X. Частная жизнь

We use cookies. Read the Privacy and Cookie Policy

X. Частная жизнь

Частная жизнь, со всеми особенностями нравов, для нас остается пока неизвестна; только незначительные черты, вообще отрывочные, наводят на некоторые предположения. Нельзя приписывать новгородцам такую же народность, каковую имели известные нам, по источникам домашним и иностранным, московитяне. Во-первых, русская жизнь повсюду изменялась с XV века, и в XVII явилась выработанною уже под влиянием единодержавного уклада; во-вторых, Новгород представлял и прежде, издавна, своеобразный склад народности. Все принадлежности быта и обращения были иные: другие монеты, другие весы, меры, другие понятия, отличные общественные нравы. Необходимо должны были быть своеобразные явления частной домашней жизни. Герберштейн в начале XVI века отличал новгородцев от московитян и, описывая последних в черном виде, заметил, что в Новгороде народ был честный и гуманный, но, по его замечанию, московская зараза внесла уже в край другие испорченные нравы, ибо Иоанн населил его другими людьми. Без сомнения, было что-то резко выдававшееся в нравах, если так поразило путешественника.
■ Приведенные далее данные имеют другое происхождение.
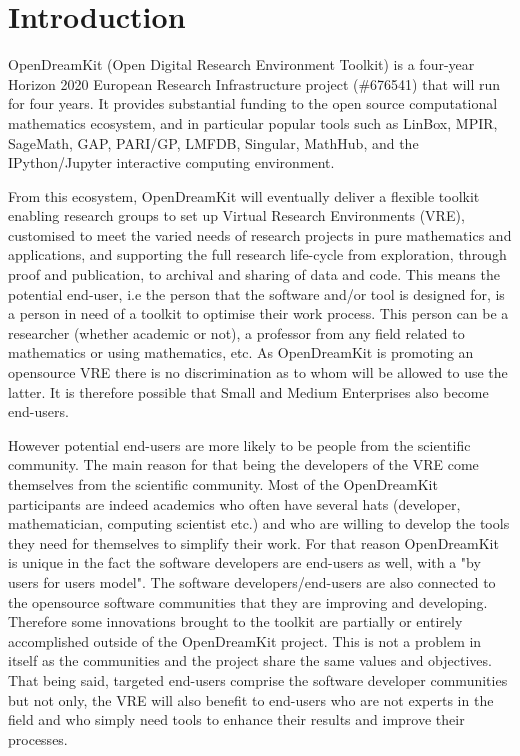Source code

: \documentclass{deliverablereport}
\author{Nicolas M. Thiéry, Benoît Pilorget}
\begin{document}
\enlargethispage{4ex}
\maketitle
\githubissuedescription
\tableofcontents\newpage


\section{Introduction}

OpenDreamKit (Open Digital Research Environment Toolkit) is a four-year Horizon 2020 European Research Infrastructure project (\#676541) that will run for four years. It provides substantial funding to the open source computational mathematics ecosystem, and in particular popular tools such as LinBox, MPIR, SageMath, GAP, PARI/GP, LMFDB, Singular, MathHub, and the IPython/Jupyter interactive computing environment.

From this ecosystem, OpenDreamKit will eventually deliver a flexible toolkit enabling research groups to set up Virtual Research Environments (VRE), customised to meet the varied needs of research projects in pure mathematics and applications, and supporting the full research life-cycle from exploration, through proof and publication, to archival and sharing of data and code. 
This means the potential end-user, i.e the person that the software and/or tool is designed for, is a person in need of a toolkit to optimise their work process. This person can be a researcher (whether academic or not), a professor from any field related to mathematics or using mathematics, etc. As OpenDreamKit is promoting an opensource VRE there is no discrimination as to whom will be allowed to use the latter. It is therefore possible that Small and Medium Enterprises also become end-users.

However potential end-users are more likely to be people from the scientific community. The main reason for that being the developers of the VRE come themselves from the scientific community. Most of the OpenDreamKit participants are indeed academics who often have several hats (developer, mathematician, computing scientist etc.) and who are willing to develop the tools they need for themselves to simplify their work. For that reason OpenDreamKit is unique in the fact the software developers are end-users as well, with a "by users for users model". The software developers/end-users are also connected to the opensource software communities that they are improving and developing. Therefore some innovations brought to the toolkit are partially or entirely accomplished outside of the OpenDreamKit project. This is not a problem in itself as the communities and the project share the same values and objectives.
That being said, targeted end-users comprise the software developer communities but not only, the VRE will also benefit to end-users who are not experts in the field and who simply need tools to enhance their results and improve their processes.
\end{document}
О способе построек и помещений мы имеем весьма недостаточные сведения. Так как пространство Новгорода, в сравнении с его населением, было не велико, то нельзя думать, чтобы дворы были обширны. Исключением, может быть, была Прусская улица, где дворы бояр, вероятно, были просторнее,потому что были многолюдны и хозяева содержали большие дворни. Улицы в городе имели вид совсем отличный от московского, потому что в 1507 г. великий князь переделал их по-московски. Улицы были, вероятно, не широки и не прямы: большое скопление строений этого не допускало. Улицы были мощеные в Новгороде, верно, деревом, а во Пскове, быть может, плитняком, так как этого материала изобильно в Псковской Земле. На некоторых улицах в Новгороде садились ветлы (тополцы) [97]. Во Пскове 1473 г. около церкви рассадили яблони[98].

Дома новгородские строились деревянные, на подклетях, иногда каменных, в которых были службы и кладовые. Во Пскове, должно быть, каменных зданий было больше, чем в Новгороде, потому что изобилие плитняка вблизи способствовало их построению[99].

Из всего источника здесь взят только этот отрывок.